Enflasyon ve işsizlikteki artışa dikkat çekilirken Türkiye Büyük Millet Meclisi’nde bütçe görüşmelerinin yapıldığı hatırlatılarak şöyle denildi: “Alacağımız ücretlerden, ödeyeceğimiz vergilere kadar hepimizin hayatını yakından ilgilendiren 2025 bütçesi görüşülüyor. (…) Bugüne kadar yapılan birbirinin kopyası bütçelerde emekçilerin, halkın talepleri, kadınların talepleri hiç dikkate alınmadı.

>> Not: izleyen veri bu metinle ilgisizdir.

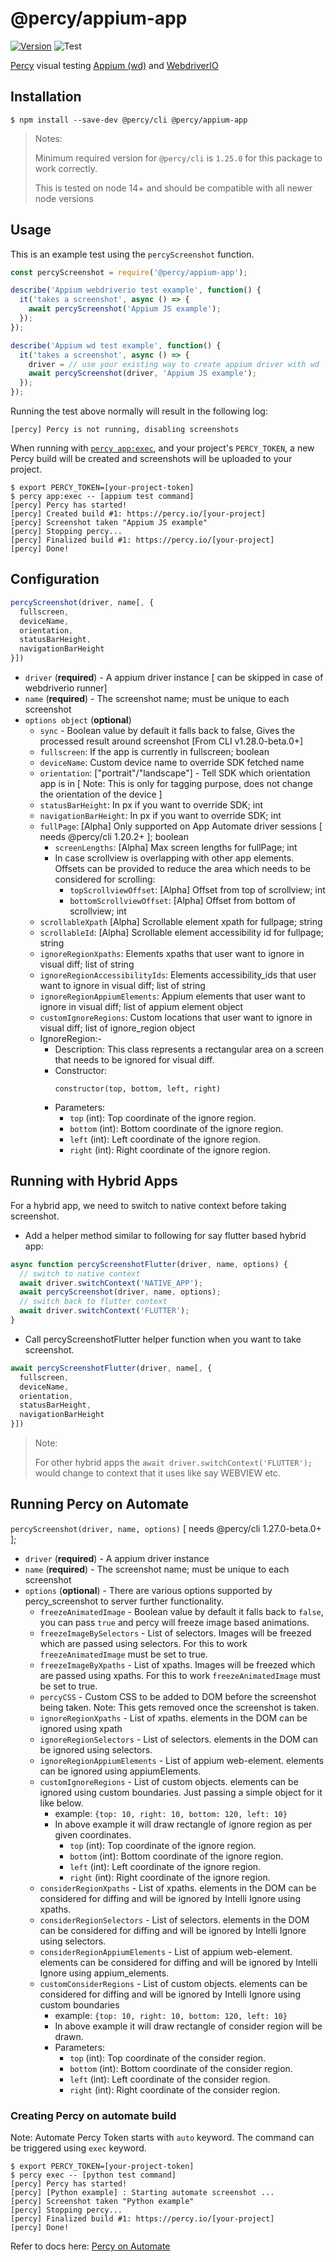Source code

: # @percy/appium-app
[![Version](https://img.shields.io/npm/v/@percy/appium-app.svg)](https://npmjs.org/package/@percy/appium-app)
![Test](https://github.com/percy/percy-appium-js/workflows/Test/badge.svg)

[Percy](https://percy.io) visual testing [Appium (wd)](https://www.npmjs.com/package/wd) and [WebdriverIO](https://webdriver.io/docs/appium-service/)

## Installation

```sh-session
$ npm install --save-dev @percy/cli @percy/appium-app
```
> Notes: 
>
> Minimum required version for `@percy/cli` is `1.25.0` for this package to work correctly.
>
> This is tested on node 14+ and should be compatible with all newer node versions

## Usage

This is an example test using the `percyScreenshot` function.

```js
const percyScreenshot = require('@percy/appium-app');

describe('Appium webdriverio test example', function() {
  it('takes a screenshot', async () => {
    await percyScreenshot('Appium JS example');
  });
});

describe('Appium wd test example', function() {
  it('takes a screenshot', async () => {
    driver = // use your existing way to create appium driver with wd
    await percyScreenshot(driver, 'Appium JS example');
  });
});
```

Running the test above normally will result in the following log:

```sh-session
[percy] Percy is not running, disabling screenshots
```

When running with [`percy
app:exec`](https://github.com/percy/cli/tree/master/packages/cli-exec#app-exec), and your project's
`PERCY_TOKEN`, a new Percy build will be created and screenshots will be uploaded to your project.

```sh-session
$ export PERCY_TOKEN=[your-project-token]
$ percy app:exec -- [appium test command]
[percy] Percy has started!
[percy] Created build #1: https://percy.io/[your-project]
[percy] Screenshot taken "Appium JS example"
[percy] Stopping percy...
[percy] Finalized build #1: https://percy.io/[your-project]
[percy] Done!
```

## Configuration

```js
percyScreenshot(driver, name[, {
  fullscreen,
  deviceName,
  orientation,
  statusBarHeight,
  navigationBarHeight
}])
```

- `driver` (**required**) - A appium driver instance [ can be skipped in case of webdriverio runner]
- `name` (**required**) - The screenshot name; must be unique to each screenshot
- `options object` (**optional**)
  - `sync` - Boolean value by default it falls back to false, Gives the processed result around screenshot [From CLI v1.28.0-beta.0+]
  - `fullscreen`: If the app is currently in fullscreen; boolean
  - `deviceName`: Custom device name to override SDK fetched name
  - `orientation`: ["portrait"/"landscape"] - Tell SDK which orientation app is in [ Note: This is only for tagging purpose, does not change the orientation of the device ]
  - `statusBarHeight`: In px if you want to override SDK; int
  - `navigationBarHeight`: In px if you want to override SDK; int
  - `fullPage`: [Alpha] Only supported on App Automate driver sessions [ needs @percy/cli 1.20.2+ ]; boolean
    - `screenLengths`: [Alpha] Max screen lengths for fullPage; int
    - In case scrollview is overlapping with other app elements. Offsets can be provided to reduce the area which needs to be considered for scrolling:
      - `topScrollviewOffset`: [Alpha] Offset from top of scrollview; int
      - `bottomScrollviewOffset`: [Alpha] Offset from bottom of scrollview; int
  - `scrollableXpath` [Alpha] Scrollable element xpath for fullpage; string
  - `scrollableId`: [Alpha] Scrollable element accessibility id for fullpage; string
  - `ignoreRegionXpaths`: Elements xpaths that user want to ignore in visual diff; list of string
  - `ignoreRegionAccessibilityIds`: Elements accessibility_ids that user want to ignore in visual diff; list of string
  - `ignoreRegionAppiumElements`: Appium elements that user want to ignore in visual diff; list of appium element object
  - `customIgnoreRegions`: Custom locations that user want to ignore in visual diff; list of ignore_region object
  - IgnoreRegion:-
    - Description: This class represents a rectangular area on a screen that needs to be ignored for visual diff.
    - Constructor:
      ```
      constructor(top, bottom, left, right)
      ```
    - Parameters:
      - `top` (int): Top coordinate of the ignore region.
      - `bottom` (int): Bottom coordinate of the ignore region.
      - `left` (int): Left coordinate of the ignore region.
      - `right` (int): Right coordinate of the ignore region.
## Running with Hybrid Apps

For a hybrid app, we need to switch to native context before taking screenshot.

- Add a helper method similar to following for say flutter based hybrid app:
```js
async function percyScreenshotFlutter(driver, name, options) {
  // switch to native context
  await driver.switchContext('NATIVE_APP');
  await percyScreenshot(driver, name, options);
  // switch back to flutter context
  await driver.switchContext('FLUTTER');
}
```

- Call percyScreenshotFlutter helper function when you want to take screenshot.
```js
await percyScreenshotFlutter(driver, name[, {
  fullscreen,
  deviceName,
  orientation,
  statusBarHeight,
  navigationBarHeight
}])
```

> Note: 
>
> For other hybrid apps the `await driver.switchContext('FLUTTER');` would change to context that it uses like say WEBVIEW etc.
>

## Running Percy on Automate
`percyScreenshot(driver, name, options)` [ needs @percy/cli 1.27.0-beta.0+ ];
- `driver` (**required**) - A appium driver instance
- `name` (**required**) - The screenshot name; must be unique to each screenshot
- `options` (**optional**) - There are various options supported by percy_screenshot to server further functionality.
    - `freezeAnimatedImage` - Boolean value by default it falls back to `false`, you can pass `true` and percy will freeze image based animations.
    - `freezeImageBySelectors` - List of selectors. Images will be freezed which are passed using selectors. For this to work `freezeAnimatedImage` must be set to true.
    - `freezeImageByXpaths` - List of xpaths. Images will be freezed which are passed using xpaths. For this to work `freezeAnimatedImage` must be set to true.
    - `percyCSS` - Custom CSS to be added to DOM before the screenshot being taken. Note: This gets removed once the screenshot is taken.
    - `ignoreRegionXpaths` - List of xpaths. elements in the DOM can be ignored using xpath
    - `ignoreRegionSelectors` - List of selectors. elements in the DOM can be ignored using selectors.
    - `ignoreRegionAppiumElements` - List of appium web-element. elements can be ignored using appiumElements.
    - `customIgnoreRegions` - List of custom objects. elements can be ignored using custom boundaries. Just passing a simple object for it like below.
      - example: ```{top: 10, right: 10, bottom: 120, left: 10}```
      - In above example it will draw rectangle of ignore region as per given coordinates.
        - `top` (int): Top coordinate of the ignore region.
        - `bottom` (int): Bottom coordinate of the ignore region.
        - `left` (int): Left coordinate of the ignore region.
        - `right` (int): Right coordinate of the ignore region.
    - `considerRegionXpaths` - List of xpaths. elements in the DOM can be considered for diffing and will be ignored by Intelli Ignore using xpaths.
    - `considerRegionSelectors` - List of selectors. elements in the DOM can be considered for diffing and will be ignored by Intelli Ignore using selectors.
    - `considerRegionAppiumElements` - List of appium web-element. elements can be considered for diffing and will be ignored by Intelli Ignore using appium_elements.
    - `customConsiderRegions` - List of custom objects. elements can be considered for diffing and will be ignored by Intelli Ignore using custom boundaries
      - example:  ```{top: 10, right: 10, bottom: 120, left: 10}```
      - In above example it will draw rectangle of consider region will be drawn.
      - Parameters:
        - `top` (int): Top coordinate of the consider region.
        - `bottom` (int): Bottom coordinate of the consider region.
        - `left` (int): Left coordinate of the consider region.
        - `right` (int): Right coordinate of the consider region.
### Creating Percy on automate build
Note: Automate Percy Token starts with `auto` keyword. The command can be triggered using `exec` keyword.
```sh-session
$ export PERCY_TOKEN=[your-project-token]
$ percy exec -- [python test command]
[percy] Percy has started!
[percy] [Python example] : Starting automate screenshot ...
[percy] Screenshot taken "Python example"
[percy] Stopping percy...
[percy] Finalized build #1: https://percy.io/[your-project]
[percy] Done!
```

Refer to docs here: [Percy on Automate](https://www.browserstack.com/docs/percy/integrate/functional-and-visual)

Kamu gider ve gelirlerinin belirlenmesinde bizlere hiçbir söz hakkı tanınmadı. Yani bütçe hakkımız yok sayıldı. Ülkeyi yönetenler, bu karanlık tabloya rağmen 2025 bütçesinde de yoksul emekçilerin yani bizlerin taleplerini yok sayıyor. Istakoz yedikleri masalardan, meclis bahçesindeki kebap partilerinden, mangalda sucuk partilerinden fotoğraf paylaşanlar yoksullaştırdıklarımilyonlara hala hiç utanmadan ‘kemer sıkın’ diyor.”
Ülkedeki vergi yükünün de çalışanların sırtına yıkıldığına işaret edilirken, bütçenin aslan payının “faize, müşteri garantili şehir hastanelerine, yol, köprü, havaalanı, tünel inşaatı müteahhitlerine, ‘beşli çeteye’, sermayeye, savunma ve güvenlik adı altında silah sanayisine, çatışma ve savaşa, sarayın itibarına ve şatafatına” gittiği eleştirisi yöneltildi ve “Biz emekten yana bütçe istiyoruz” talebi dile getirildi.
KESK’in ”Geçinemiyoruz, Yoksulluğa Karşı Mücadelede Birleşiyoruz” sloganıyla gerçekleştirdiği mitinge, KESK Şubeler Platformu’nu oluşturan 11 sendika geniş katılımla destek verecegini açıklamıştı. DİSK, TMMOB ve Türk Tabipler Birliğinin de destek verdiği mitinge çok sayıda emek örgütü, sivil toplum örgütü ile CHP, DEM Parti ve TİP de katıldı.